Records from a dataset:
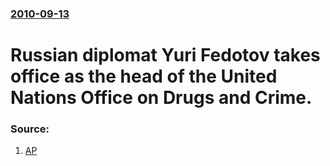 ### [2010-09-13](/news/2010/09/13/index.md)

# Russian diplomat Yuri Fedotov takes office as the head of the United Nations Office on Drugs and Crime. 




### Source:

1. [AP](http://www.google.com/hostednews/ap/article/ALeqM5iisaDRVYRxm8aUd_92iTTH6HhVXAD9I719LG0)
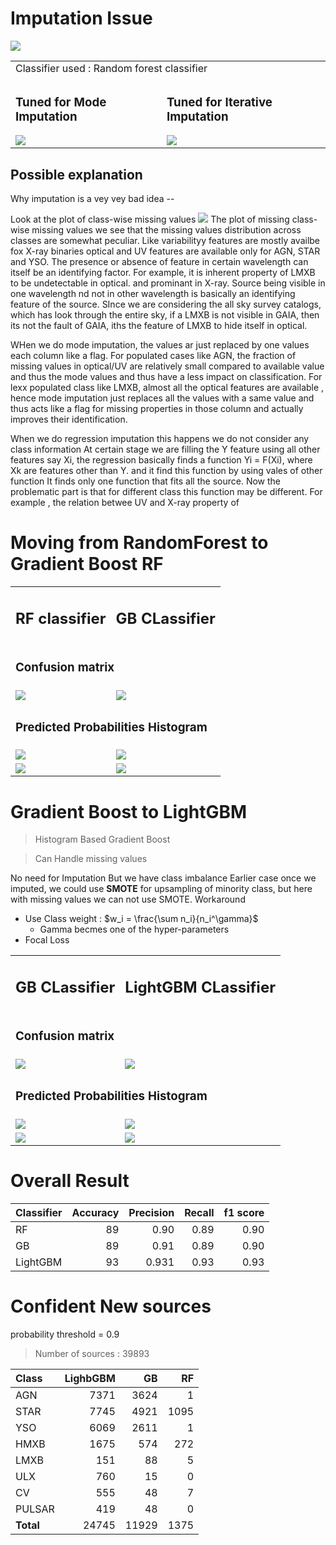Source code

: # Imputation Issue 
<img src='../plots/imp_study/imputation_error.png'>
<table><tr>
<tr>
    <td colspan=2> Classifier used : Random forest classifier</td>
</tr>
<td>
<h3> Tuned for Mode Imputation </h3>
<img src='../plots/higher_models/RF_mod_tuned.jpg'>
</td>
<td>
<h3> Tuned for Iterative Imputation </h3>
<img src='../plots/higher_models/RF_rfimp_tuned.jpg'>
</td>
</tr></table>

## Possible explanation 

Why imputation is a vey vey bad idea -- 

Look at the plot of class-wise missing values 
<img src='../final_plots/missing_features.eps'>
The plot of missing class-wise missing values we see that the 
missing values distribution across classes are somewhat peculiar. 
Like variabilityy features are mostly availbe fox X-ray binaries
optical and UV features are available only for AGN, STAR and YSO. 
The presence or absence of feature in certain wavelength can 
itself be an identifying factor. For example, it is inherent property 
of LMXB to be undetectable in optical. and prominant in X-ray. 
Source being visible in one wavelength nd not in other wavelength is 
basically an identifying feature of the source. 
SInce we are considering the all sky survey catalogs, 
which has look through the entire sky, 
if a LMXB is not visible in GAIA, then its not the fault of GAIA, 
iths the feature of LMXB to hide itself in optical.

WHen we do mode imputation, the values ar just replaced by one values
each column like a flag. For populated cases like AGN, the fraction of 
missing values in optical/UV are relatively small compared to available value
and thus the mode values and thus have a less impact on classification.
For lexx populated class like LMXB, almost all the optical features are available ,
hence mode imputation just replaces all the values with a same value and thus acts like
a flag for missing properties in those column and actually improves their identification.


When we do regression imputation this happens we do not consider any class information At certain stage we are filling the Y feature using all other features say Xi, 
the regression basically finds a function Yi = F(Xi), 
where Xk are features other than Y.
and it find this function by using vales of other function
It finds only one function that fits all the source. Now the problematic part is that
for different class this function may be different. For example , the relation betwee UV and X-ray 
property of 



# Moving from RandomForest to Gradient Boost RF


<table>
<tr>
    <td> <h2>RF classifier </h2></td>
    <td> <h2>GB CLassifier</h2> </td>
</tr>
<tr>
    <td colspan=2> <h3> Confusion matrix </h3></td>
</tr>
<tr>
    <td>
    <img src='../plots/higher_models/RF_mod_tuned.jpg'>
    </td>
    <td>
    <img src='../plots/higher_models/GB.jpg'>
    </td>
</tr>
<tr>
    <td colspan=2> <h3> Predicted Probabilities Histogram </h3></td>
</tr>
<tr>
    <td>
    <img src='../plots/higher_models/RF_mod_tuned_prob.jpg'>
    </td>
    <td>
    <img src='../plots/higher_models/GB_prob.jpg'>
    </td>
</tr>
<tr>
    <td>
    <img src='../plots/higher_models/RF_mod_tuned_unid_prob.jpg'>
    </td>
    <td>
    <img src='../plots/higher_models/GB_unid_prob.jpg'>
    </td>
</tr>
</table>


# Gradient Boost to LightGBM

> Histogram Based Gradient Boost

> Can Handle missing values

No need for Imputation 
But we have class imbalance
Earlier case once we imputed, we could use **SMOTE** for upsampling of minority class, but here with missing values we can not use SMOTE. Workaround
*   Use Class weight : 
    $w_i = \frac{\sum n_i}{n_i^\gamma}$ 
    *   Gamma becmes one of the hyper-parameters  
*   Focal Loss



<table>
<tr>
    <td> <h2>GB CLassifier</h2> </td>
    <td> <h2>LightGBM CLassifier</h2> </td>
</tr>
<tr>
    <td colspan=2> <h3> Confusion matrix </h3></td>
</tr>
<tr>
    <td>
    <img src='../plots/higher_models/GB.jpg'>
    </td>
    <td>
    <img src='../plots/higher_models/lgb.jpg'>
    </td>
</tr>
<tr>
    <td colspan=2> <h3> Predicted Probabilities Histogram </h3></td>
</tr>
<tr>
    <td>
    <img src='../plots/higher_models/GB_prob.jpg'>
    </td>
    <td>
    <img src='../plots/higher_models/lbg_prob.jpg'>
    </td>
</tr>
<tr>
    <td><img src='../plots/higher_models/GB_unid_prob.jpg'></td>
    <td><img src='../plots/higher_models/lbg_unid_prob.jpg'></td>
</tr>
</table>

# Overall Result 

| Classifier |  Accuracy    |Precision |  Recall    |   f1 score     |
|:------|----------:|----------:|----------:|----------:|
| RF    | 89    |   0.90    |   0.89    |   0.90    |
| GB    |   89  |   0.91    |   0.89    |   0.90    |
| LightGBM  | 93    |   0.931    |  0.93    |   0.93    |    

# Confident New sources 

probability threshold = 0.9 

> Number of sources : 39893


| Class |  LighbGBM |  GB       |   RF      |
|:------|----------:|----------:|----------:|
| AGN   |   7371    |   3624    |   1       |
| STAR  |   7745    |   4921    |   1095    |
|YSO    |   6069    |   2611    |   1       |
|HMXB   |   1675    |   574     |   272     |
|LMXB   |   151     |   88      |   5       |
|ULX    |   760     |   15      |   0       |
|CV     |   555     |   48      |   7       |
|PULSAR |   419     |   48      |   0       |
|**Total** | 24745  |   11929   |   1375    |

=== EXERCISE INSTRUCTIONS ===
What is wanted is a word-for-word restatement of the entries, without their images.

=== OUTPUT FOR THIS EXERCISE ===
 ### [2010-09-13](/news/2010/09/13/index.md)

# Russian diplomat Yuri Fedotov takes office as the head of the United Nations Office on Drugs and Crime. 




### Source:

1. [AP](http://www.google.com/hostednews/ap/article/ALeqM5iisaDRVYRxm8aUd_92iTTH6HhVXAD9I719LG0)
Source code

: # Imputation Issue 
<img src='../plots/imp_study/imputation_error.png'>
<table><tr>
<tr>
    <td colspan=2> Classifier used : Random forest classifier</td>
</tr>
<td>
<h3> Tuned for Mode Imputation </h3>
<img src='../plots/higher_models/RF_mod_tuned.jpg'>
</td>
<td>
<h3> Tuned for Iterative Imputation </h3>
<img src='../plots/higher_models/RF_rfimp_tuned.jpg'>
</td>
</tr></table>

## Possible explanation 

Why imputation is a vey vey bad idea -- 

Look at the plot of class-wise missing values 
<img src='../final_plots/missing_features.eps'>
The plot of missing class-wise missing values we see that the 
missing values distribution across classes are somewhat peculiar. 
Like variabilityy features are mostly availbe fox X-ray binaries
optical and UV features are available only for AGN, STAR and YSO. 
The presence or absence of feature in certain wavelength can 
itself be an identifying factor. For example, it is inherent property 
of LMXB to be undetectable in optical. and prominant in X-ray. 
Source being visible in one wavelength nd not in other wavelength is 
basically an identifying feature of the source. 
SInce we are considering the all sky survey catalogs, 
which has look through the entire sky, 
if a LMXB is not visible in GAIA, then its not the fault of GAIA, 
iths the feature of LMXB to hide itself in optical.

WHen we do mode imputation, the values ar just replaced by one values
each column like a flag. For populated cases like AGN, the fraction of 
missing values in optical/UV are relatively small compared to available value
and thus the mode values and thus have a less impact on classification.
For lexx populated class like LMXB, almost all the optical features are available ,
hence mode imputation just replaces all the values with a same value and thus acts like
a flag for missing properties in those column and actually improves their identification.


When we do regression imputation this happens we do not consider any class information At certain stage we are filling the Y feature using all other features say Xi, 
the regression basically finds a function Yi = F(Xi), 
where Xk are features other than Y.
and it find this function by using vales of other function
It finds only one function that fits all the source. Now the problematic part is that
for different class this function may be different. For example , the relation betwee UV and X-ray 
property of 



# Moving from RandomForest to Gradient Boost RF


<table>
<tr>
    <td> <h2>RF classifier </h2></td>
    <td> <h2>GB CLassifier</h2> </td>
</tr>
<tr>
    <td colspan=2> <h3> Confusion matrix </h3></td>
</tr>
<tr>
    <td>
    <img src='../plots/higher_models/RF_mod_tuned.jpg'>
    </td>
    <td>
    <img src='../plots/higher_models/GB.jpg'>
    </td>
</tr>
<tr>
    <td colspan=2> <h3> Predicted Probabilities Histogram </h3></td>
</tr>
<tr>
    <td>
    <img src='../plots/higher_models/RF_mod_tuned_prob.jpg'>
    </td>
    <td>
    <img src='../plots/higher_models/GB_prob.jpg'>
    </td>
</tr>
<tr>
    <td>
    <img src='../plots/higher_models/RF_mod_tuned_unid_prob.jpg'>
    </td>
    <td>
    <img src='../plots/higher_models/GB_unid_prob.jpg'>
    </td>
</tr>
</table>


# Gradient Boost to LightGBM

> Histogram Based Gradient Boost

> Can Handle missing values

No need for Imputation 
But we have class imbalance
Earlier case once we imputed, we could use **SMOTE** for upsampling of minority class, but here with missing values we can not use SMOTE. Workaround
*   Use Class weight : 
    $w_i = \frac{\sum n_i}{n_i^\gamma}$ 
    *   Gamma becmes one of the hyper-parameters  
*   Focal Loss



<table>
<tr>
    <td> <h2>GB CLassifier</h2> </td>
    <td> <h2>LightGBM CLassifier</h2> </td>
</tr>
<tr>
    <td colspan=2> <h3> Confusion matrix </h3></td>
</tr>
<tr>
    <td>
    <img src='../plots/higher_models/GB.jpg'>
    </td>
    <td>
    <img src='../plots/higher_models/lgb.jpg'>
    </td>
</tr>
<tr>
    <td colspan=2> <h3> Predicted Probabilities Histogram </h3></td>
</tr>
<tr>
    <td>
    <img src='../plots/higher_models/GB_prob.jpg'>
    </td>
    <td>
    <img src='../plots/higher_models/lbg_prob.jpg'>
    </td>
</tr>
<tr>
    <td><img src='../plots/higher_models/GB_unid_prob.jpg'></td>
    <td><img src='../plots/higher_models/lbg_unid_prob.jpg'></td>
</tr>
</table>

# Overall Result 

| Classifier |  Accuracy    |Precision |  Recall    |   f1 score     |
|:------|----------:|----------:|----------:|----------:|
| RF    | 89    |   0.90    |   0.89    |   0.90    |
| GB    |   89  |   0.91    |   0.89    |   0.90    |
| LightGBM  | 93    |   0.931    |  0.93    |   0.93    |    

# Confident New sources 

probability threshold = 0.9 

> Number of sources : 39893


| Class |  LighbGBM |  GB       |   RF      |
|:------|----------:|----------:|----------:|
| AGN   |   7371    |   3624    |   1       |
| STAR  |   7745    |   4921    |   1095    |
|YSO    |   6069    |   2611    |   1       |
|HMXB   |   1675    |   574     |   272     |
|LMXB   |   151     |   88      |   5       |
|ULX    |   760     |   15      |   0       |
|CV     |   555     |   48      |   7       |
|PULSAR |   419     |   48      |   0       |
|**Total** | 24745  |   11929   |   1375    |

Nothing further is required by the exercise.